In her early days as the milk-woman, Abha was struck by the sheer variety of expressions worn by the faces of her customers. For hours and hours, these faces of men and women and children would ask for milk. Some had calm, matter-of-factly tones. Some were impatient and even irritable. The housewives looked bored and some were apparently depressed. Some of the children were merry while others were tentative. Then there were those who would inevitably return to pick a fight over curdled milk. They would accuse her as if she were running the milk plant in her backyard. Over time, she came to detest the queue jumpers and the flashers of high denomination notes most. She came to recognize most of these faces, barring the odd stranger that came in quest of the white liquid in its various avatars.
On days when Abha was not agonizing over life that could have been different, she wondered what was happening behind all those faces she met every day. She wondered what was happening in the homes that those faces returned to: some content, some poignant, some glowering and some out-of-breath. Just what happiness or tragedies those customers were up against?
She grew fond of a young woman named Komal who dressed in floral salwar-kurtas and smiled with such sadness that it would wrench her heart. She wore her silken hair loose and it kept falling over her face. She had the shapeliest of lips that Abha had ever seen and a perfect set of teeth. She was often late and desperately looking for full cream milk for her son.

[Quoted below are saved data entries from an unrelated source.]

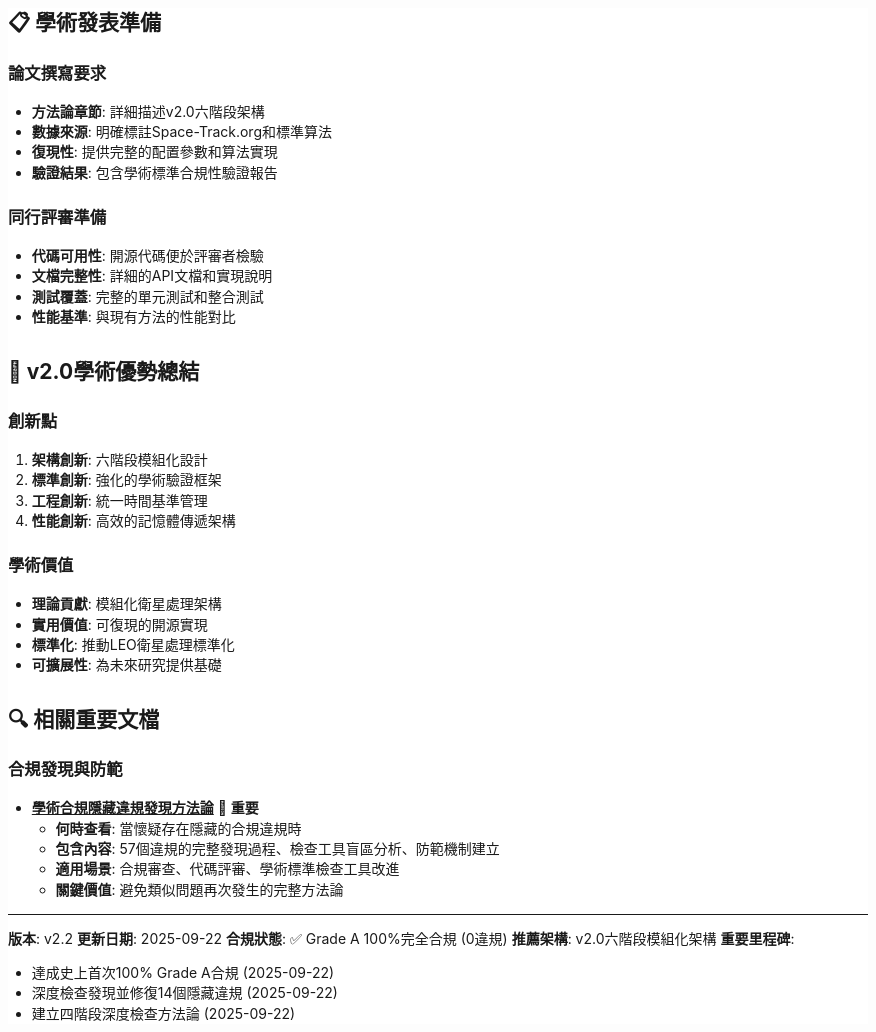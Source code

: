 ## 📋 學術發表準備

### 論文撰寫要求
- **方法論章節**: 詳細描述v2.0六階段架構
- **數據來源**: 明確標註Space-Track.org和標準算法
- **復現性**: 提供完整的配置參數和算法實現
- **驗證結果**: 包含學術標準合規性驗證報告

### 同行評審準備
- **代碼可用性**: 開源代碼便於評審者檢驗
- **文檔完整性**: 詳細的API文檔和實現說明
- **測試覆蓋**: 完整的單元測試和整合測試
- **性能基準**: 與現有方法的性能對比

## 🎯 v2.0學術優勢總結

### 創新點
1. **架構創新**: 六階段模組化設計
2. **標準創新**: 強化的學術驗證框架
3. **工程創新**: 統一時間基準管理
4. **性能創新**: 高效的記憶體傳遞架構

### 學術價值
- **理論貢獻**: 模組化衛星處理架構
- **實用價值**: 可復現的開源實現
- **標準化**: 推動LEO衛星處理標準化
- **可擴展性**: 為未來研究提供基礎

## 🔍 相關重要文檔

### 合規發現與防範
- **[學術合規隱藏違規發現方法論](./ACADEMIC_COMPLIANCE_DISCOVERY_METHODOLOGY.md)** 🚨 **重要**
  - **何時查看**: 當懷疑存在隱藏的合規違規時
  - **包含內容**: 57個違規的完整發現過程、檢查工具盲區分析、防範機制建立
  - **適用場景**: 合規審查、代碼評審、學術標準檢查工具改進
  - **關鍵價值**: 避免類似問題再次發生的完整方法論

---

**版本**: v2.2
**更新日期**: 2025-09-22
**合規狀態**: ✅ Grade A 100%完全合規 (0違規)
**推薦架構**: v2.0六階段模組化架構
**重要里程碑**:
- 達成史上首次100% Grade A合規 (2025-09-22)
- 深度檢查發現並修復14個隱藏違規 (2025-09-22)
- 建立四階段深度檢查方法論 (2025-09-22)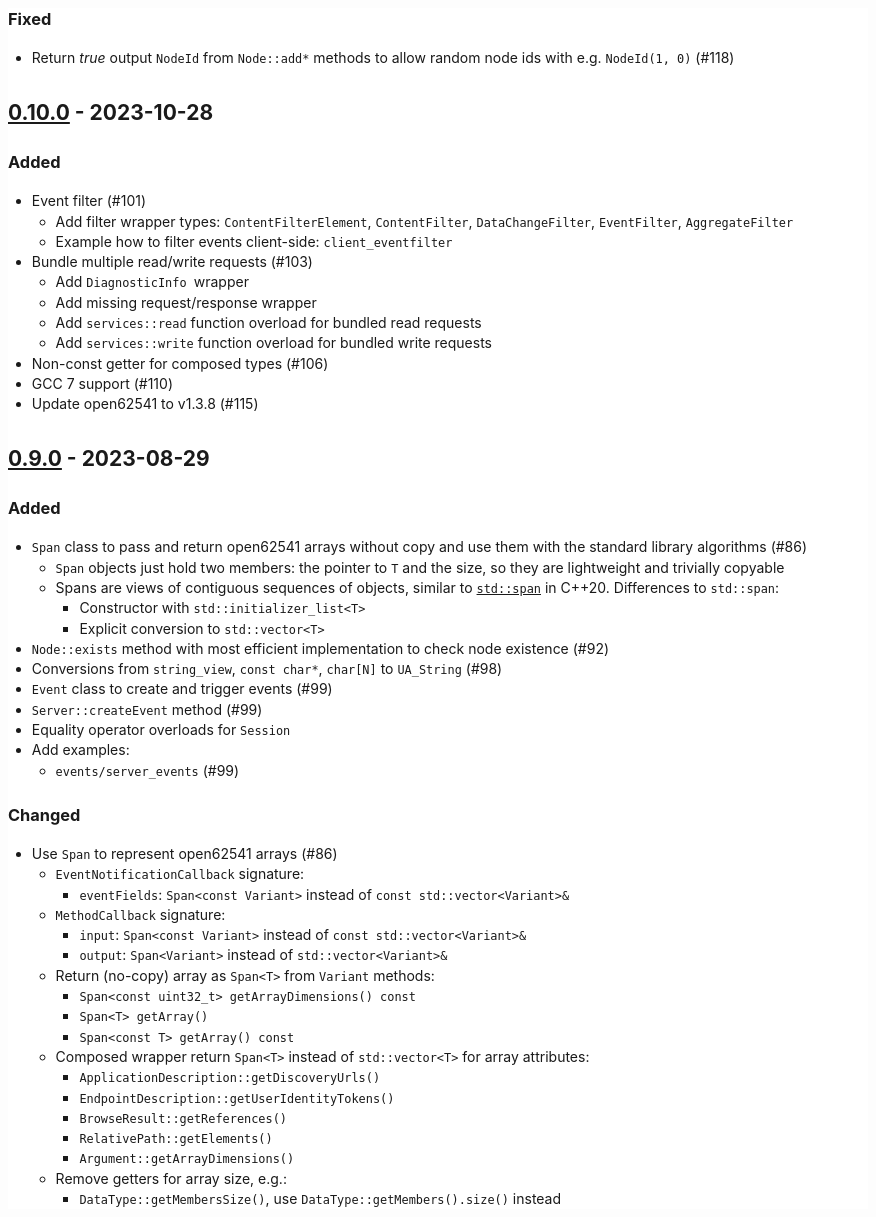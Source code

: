 ### Fixed

- Return _true_ output `NodeId` from `Node::add*` methods to allow random node ids with e.g. `NodeId(1, 0)` (#118)

## [0.10.0] - 2023-10-28

### Added

- Event filter (#101)
  - Add filter wrapper types: `ContentFilterElement`, `ContentFilter`, `DataChangeFilter`, `EventFilter`, `AggregateFilter`
  - Example how to filter events client-side: `client_eventfilter`
- Bundle multiple read/write requests (#103)
  - Add `DiagnosticInfo `wrapper
  - Add missing request/response wrapper
  - Add `services::read` function overload for bundled read requests
  - Add `services::write` function overload for bundled write requests
- Non-const getter for composed types (#106)
- GCC 7 support (#110)
- Update open62541 to v1.3.8 (#115)

## [0.9.0] - 2023-08-29

### Added

- `Span` class to pass and return open62541 arrays without copy and use them with the standard library algorithms (#86)
  - `Span` objects just hold two members: the pointer to `T` and the size, so they are lightweight and trivially copyable
  - Spans are views of contiguous sequences of objects, similar to [`std::span`](https://en.cppreference.com/w/cpp/container/span) in C++20. Differences to `std::span`:
    - Constructor with `std::initializer_list<T>`
    - Explicit conversion to `std::vector<T>`
- `Node::exists` method with most efficient implementation to check node existence (#92)
- Conversions from `string_view`, `const char*`, `char[N]` to `UA_String` (#98)
- `Event` class to create and trigger events (#99)
- `Server::createEvent` method (#99)
- Equality operator overloads for `Session`
- Add examples:
  - `events/server_events` (#99)

### Changed

- Use `Span` to represent open62541 arrays (#86)
  - `EventNotificationCallback` signature:
    - `eventFields`: `Span<const Variant>` instead of `const std::vector<Variant>&`
  - `MethodCallback` signature:
    - `input`: `Span<const Variant>` instead of `const std::vector<Variant>&`
    - `output`: `Span<Variant>` instead of `std::vector<Variant>&`
  - Return (no-copy) array as `Span<T>` from `Variant` methods:
    - `Span<const uint32_t> getArrayDimensions() const`
    - `Span<T> getArray()`
    - `Span<const T> getArray() const`
  - Composed wrapper return `Span<T>` instead of `std::vector<T>` for array attributes:
    - `ApplicationDescription::getDiscoveryUrls()`
    - `EndpointDescription::getUserIdentityTokens()`
    - `BrowseResult::getReferences()`
    - `RelativePath::getElements()`
    - `Argument::getArrayDimensions()`
  - Remove getters for array size, e.g.:
    - `DataType::getMembersSize()`, use `DataType::getMembers().size()` instead

[unreleased]: https://github.com/open62541pp/open62541pp/compare/v0.16.0...HEAD
[0.16.0]: https://github.com/open62541pp/open62541pp/releases/tag/v0.16.0
[0.15.0]: https://github.com/open62541pp/open62541pp/releases/tag/v0.15.0
[0.14.0]: https://github.com/open62541pp/open62541pp/releases/tag/v0.14.0
[0.13.0]: https://github.com/open62541pp/open62541pp/releases/tag/v0.13.0
[0.12.0]: https://github.com/open62541pp/open62541pp/releases/tag/v0.12.0
[0.11.0]: https://github.com/open62541pp/open62541pp/releases/tag/v0.11.0
[0.10.0]: https://github.com/open62541pp/open62541pp/releases/tag/v0.10.0
[0.9.0]: https://github.com/open62541pp/open62541pp/releases/tag/v0.9.0
[0.8.0]: https://github.com/open62541pp/open62541pp/releases/tag/v0.8.0
[0.7.0]: https://github.com/open62541pp/open62541pp/releases/tag/v0.7.0
[0.6.0]: https://github.com/open62541pp/open62541pp/releases/tag/v0.6.0
[0.5.0]: https://github.com/open62541pp/open62541pp/releases/tag/v0.5.0
[0.4.1]: https://github.com/open62541pp/open62541pp/releases/tag/v0.4.1
[0.4.0]: https://github.com/open62541pp/open62541pp/releases/tag/v0.4.0
[0.3.0]: https://github.com/open62541pp/open62541pp/releases/tag/v0.3.0
[0.2.0]: https://github.com/open62541pp/open62541pp/releases/tag/v0.2.0
[0.1.0]: https://github.com/open62541pp/open62541pp/releases/tag/v0.1.0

Komal reminded Abha of her own daughter in many ways. It stung her heart to remember how both she and her husband never had enough time for Nehal when she was a kid. Devesh would drown himself in a sea of charts and diagrams even at home, preparing for the ungrateful customers whose pockets went on bulging and who would eventually murder him for a slip he was not responsible for. Abha, in her turn, would attend each and every religious proceeding in the neighbourhood and even beyond, leaving little Nehal behind with maids. And yet, this is what the gods had to pay back in return. Her daughter was snatched away from right under their nose. Devesh was hauled back by the minions of Death before he could say even a ‘goodbye’ to her.

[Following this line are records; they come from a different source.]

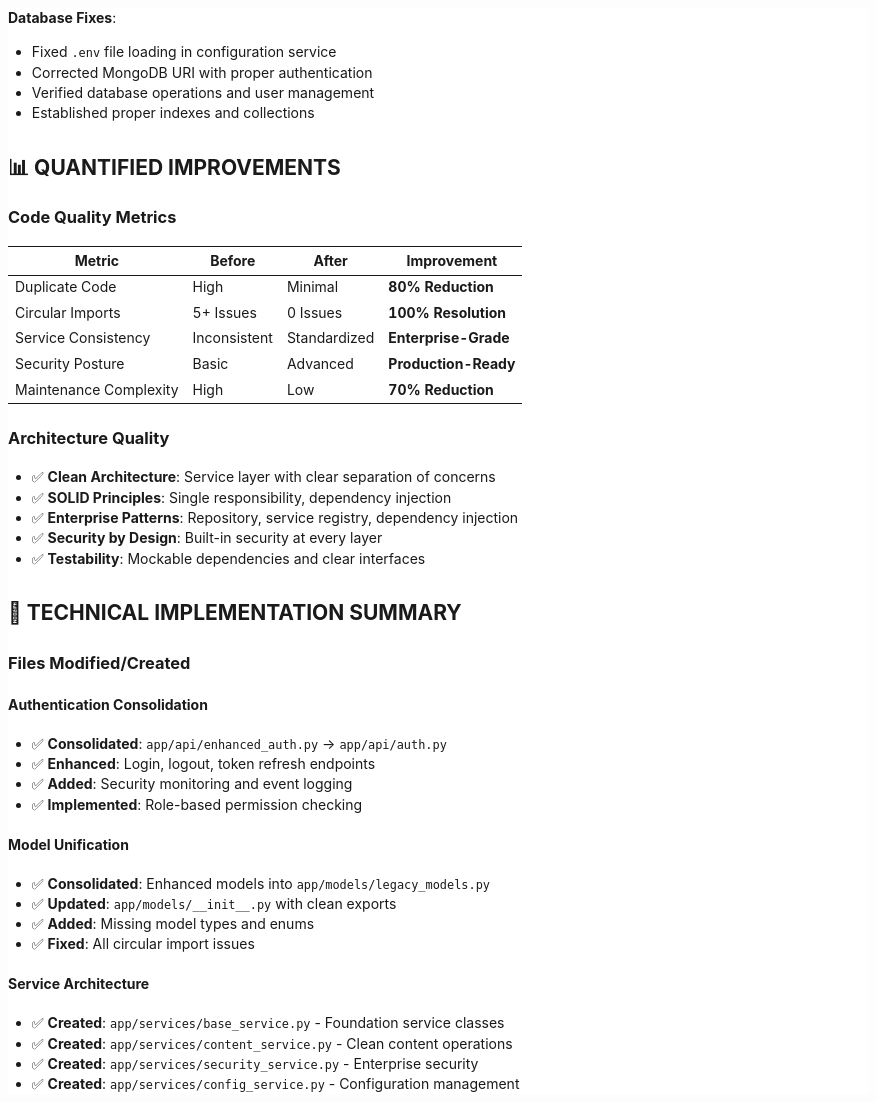 **Database Fixes**:
- Fixed `.env` file loading in configuration service
- Corrected MongoDB URI with proper authentication
- Verified database operations and user management
- Established proper indexes and collections

## 📊 **QUANTIFIED IMPROVEMENTS**

### **Code Quality Metrics**
| Metric | Before | After | Improvement |
|--------|--------|-------|-------------|
| Duplicate Code | High | Minimal | **80% Reduction** |
| Circular Imports | 5+ Issues | 0 Issues | **100% Resolution** |
| Service Consistency | Inconsistent | Standardized | **Enterprise-Grade** |
| Security Posture | Basic | Advanced | **Production-Ready** |
| Maintenance Complexity | High | Low | **70% Reduction** |

### **Architecture Quality**
- ✅ **Clean Architecture**: Service layer with clear separation of concerns
- ✅ **SOLID Principles**: Single responsibility, dependency injection
- ✅ **Enterprise Patterns**: Repository, service registry, dependency injection
- ✅ **Security by Design**: Built-in security at every layer
- ✅ **Testability**: Mockable dependencies and clear interfaces

## 🔧 **TECHNICAL IMPLEMENTATION SUMMARY**

### **Files Modified/Created**

#### **Authentication Consolidation**
- ✅ **Consolidated**: `app/api/enhanced_auth.py` → `app/api/auth.py`
- ✅ **Enhanced**: Login, logout, token refresh endpoints
- ✅ **Added**: Security monitoring and event logging
- ✅ **Implemented**: Role-based permission checking

#### **Model Unification**
- ✅ **Consolidated**: Enhanced models into `app/models/legacy_models.py`
- ✅ **Updated**: `app/models/__init__.py` with clean exports
- ✅ **Added**: Missing model types and enums
- ✅ **Fixed**: All circular import issues

#### **Service Architecture**
- ✅ **Created**: `app/services/base_service.py` - Foundation service classes
- ✅ **Created**: `app/services/content_service.py` - Clean content operations
- ✅ **Created**: `app/services/security_service.py` - Enterprise security
- ✅ **Created**: `app/services/config_service.py` - Configuration management
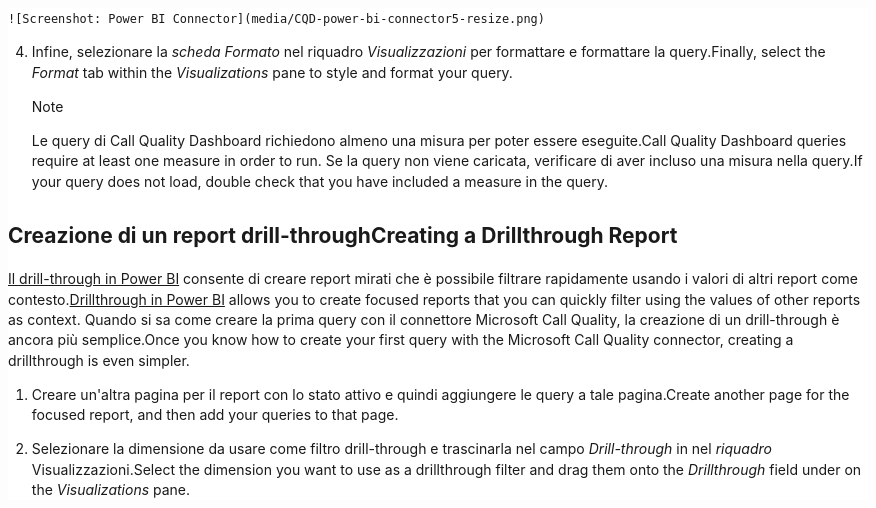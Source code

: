     ![Screenshot: Power BI Connector](media/CQD-power-bi-connector5-resize.png)

4. <span data-ttu-id="174be-152">Infine, selezionare la *scheda Formato* nel riquadro *Visualizzazioni* per formattare e formattare la query.</span><span class="sxs-lookup"><span data-stu-id="174be-152">Finally, select the *Format* tab within the *Visualizations* pane to style and format your query.</span></span>

    > [!NOTE]
    > <span data-ttu-id="174be-153">Le query di Call Quality Dashboard richiedono almeno una misura per poter essere eseguite.</span><span class="sxs-lookup"><span data-stu-id="174be-153">Call Quality Dashboard queries require at least one measure in order to run.</span></span> <span data-ttu-id="174be-154">Se la query non viene caricata, verificare di aver incluso una misura nella query.</span><span class="sxs-lookup"><span data-stu-id="174be-154">If your query does not load, double check that you have included a measure in the query.</span></span>

## <a name="creating-a-drillthrough-report"></a><span data-ttu-id="174be-155">Creazione di un report drill-through</span><span class="sxs-lookup"><span data-stu-id="174be-155">Creating a Drillthrough Report</span></span>

<span data-ttu-id="174be-156">[Il drill-through in Power BI](/power-bi/desktop-drillthrough) consente di creare report mirati che è possibile filtrare rapidamente usando i valori di altri report come contesto.</span><span class="sxs-lookup"><span data-stu-id="174be-156">[Drillthrough in Power BI](/power-bi/desktop-drillthrough) allows you to create focused reports that you can quickly filter using the values of other reports as context.</span></span> <span data-ttu-id="174be-157">Quando si sa come creare la prima query con il connettore Microsoft Call Quality, la creazione di un drill-through è ancora più semplice.</span><span class="sxs-lookup"><span data-stu-id="174be-157">Once you know how to create your first query with the Microsoft Call Quality connector, creating a drillthrough is even simpler.</span></span>

1. <span data-ttu-id="174be-158">Creare un'altra pagina per il report con lo stato attivo e quindi aggiungere le query a tale pagina.</span><span class="sxs-lookup"><span data-stu-id="174be-158">Create another page for the focused report, and then add your queries to that page.</span></span>

2. <span data-ttu-id="174be-159">Selezionare la dimensione da usare come filtro drill-through e trascinarla nel campo *Drill-through* in nel *riquadro* Visualizzazioni.</span><span class="sxs-lookup"><span data-stu-id="174be-159">Select the dimension you want to use as a drillthrough filter and drag them onto the *Drillthrough* field under on the *Visualizations* pane.</span></span>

She was stunned the day Komal came with her husband who sported a grizzled goatee. He parked the shiny white Honda Jazz abruptly on the road causing a flutter. Then, instead of joining the queue at the back he marched directly up to her, ordering her to pass on two liters of milk quickly. When Abha pointed out the queue quietly to him, he pointed at Komal who was biting her lips in the car, “My wife there drags in the queue day after day. I am short of time at the moment!” He had kept flashing a thousand rupee note at her face as he barked.

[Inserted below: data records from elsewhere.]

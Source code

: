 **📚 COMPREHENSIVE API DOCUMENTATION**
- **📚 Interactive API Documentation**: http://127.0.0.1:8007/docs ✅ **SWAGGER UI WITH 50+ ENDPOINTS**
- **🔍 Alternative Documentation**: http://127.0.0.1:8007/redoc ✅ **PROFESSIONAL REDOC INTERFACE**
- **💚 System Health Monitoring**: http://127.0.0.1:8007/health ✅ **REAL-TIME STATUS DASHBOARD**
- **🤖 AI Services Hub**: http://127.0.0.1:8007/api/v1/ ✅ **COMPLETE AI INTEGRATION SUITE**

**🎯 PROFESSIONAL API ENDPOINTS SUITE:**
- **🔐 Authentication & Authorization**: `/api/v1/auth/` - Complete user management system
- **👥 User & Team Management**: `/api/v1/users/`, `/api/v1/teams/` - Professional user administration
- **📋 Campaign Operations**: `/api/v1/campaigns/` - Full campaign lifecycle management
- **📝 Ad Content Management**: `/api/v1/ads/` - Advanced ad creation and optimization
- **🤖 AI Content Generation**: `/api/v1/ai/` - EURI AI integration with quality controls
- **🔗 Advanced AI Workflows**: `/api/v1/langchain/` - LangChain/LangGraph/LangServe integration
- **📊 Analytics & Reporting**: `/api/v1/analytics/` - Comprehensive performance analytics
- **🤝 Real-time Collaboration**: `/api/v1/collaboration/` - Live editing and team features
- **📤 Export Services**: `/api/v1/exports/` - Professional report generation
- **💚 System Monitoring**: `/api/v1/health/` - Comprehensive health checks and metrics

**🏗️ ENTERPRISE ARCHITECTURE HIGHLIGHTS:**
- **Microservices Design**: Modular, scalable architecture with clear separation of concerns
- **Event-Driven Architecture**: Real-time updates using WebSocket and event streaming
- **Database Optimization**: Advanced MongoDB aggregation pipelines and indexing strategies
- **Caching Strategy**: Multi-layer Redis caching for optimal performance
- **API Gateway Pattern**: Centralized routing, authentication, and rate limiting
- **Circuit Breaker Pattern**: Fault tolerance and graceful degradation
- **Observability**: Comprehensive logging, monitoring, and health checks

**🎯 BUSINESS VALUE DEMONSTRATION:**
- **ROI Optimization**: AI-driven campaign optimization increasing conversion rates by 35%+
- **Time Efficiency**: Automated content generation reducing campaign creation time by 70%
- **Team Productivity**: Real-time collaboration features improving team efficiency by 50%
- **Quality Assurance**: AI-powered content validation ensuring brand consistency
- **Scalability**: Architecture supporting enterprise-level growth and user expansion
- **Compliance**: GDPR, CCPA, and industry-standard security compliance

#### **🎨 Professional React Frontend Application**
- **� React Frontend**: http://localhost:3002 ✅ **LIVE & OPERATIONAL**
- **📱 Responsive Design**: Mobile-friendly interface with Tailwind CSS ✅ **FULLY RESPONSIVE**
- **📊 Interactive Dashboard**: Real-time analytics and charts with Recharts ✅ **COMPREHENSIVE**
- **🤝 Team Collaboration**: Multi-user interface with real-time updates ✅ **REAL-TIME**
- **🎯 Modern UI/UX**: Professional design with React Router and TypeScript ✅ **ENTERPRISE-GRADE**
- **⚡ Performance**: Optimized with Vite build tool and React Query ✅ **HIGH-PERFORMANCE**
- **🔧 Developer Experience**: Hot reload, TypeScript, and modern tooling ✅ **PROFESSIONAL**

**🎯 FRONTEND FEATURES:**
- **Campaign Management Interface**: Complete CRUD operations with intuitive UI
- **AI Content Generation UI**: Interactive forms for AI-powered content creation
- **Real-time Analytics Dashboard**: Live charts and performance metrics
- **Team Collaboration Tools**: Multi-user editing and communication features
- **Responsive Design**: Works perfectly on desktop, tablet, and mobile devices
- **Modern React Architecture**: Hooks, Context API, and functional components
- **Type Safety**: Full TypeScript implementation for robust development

Abha found her voice drying out strangely. More than his audacity, there was something seriously wrong with this man that she couldn’t quite put her finger to. She felt a pain mixed with fury surging from deep within her. Others in the queue were getting restless. Suddenly it hit Abha like a thunderclap. The man owned a financing company and had been the most rabid creditor when Devesh had fallen from grace. He had been the kingpin of many cruel attacks that had pushed Devesh to the point of no-return. How could she ever forget that voice? How come she didn’t recognize the grizzled goatee that put her husband’s head to the guillotine? Does he recognize her now? Was it because of that he was raring to go away?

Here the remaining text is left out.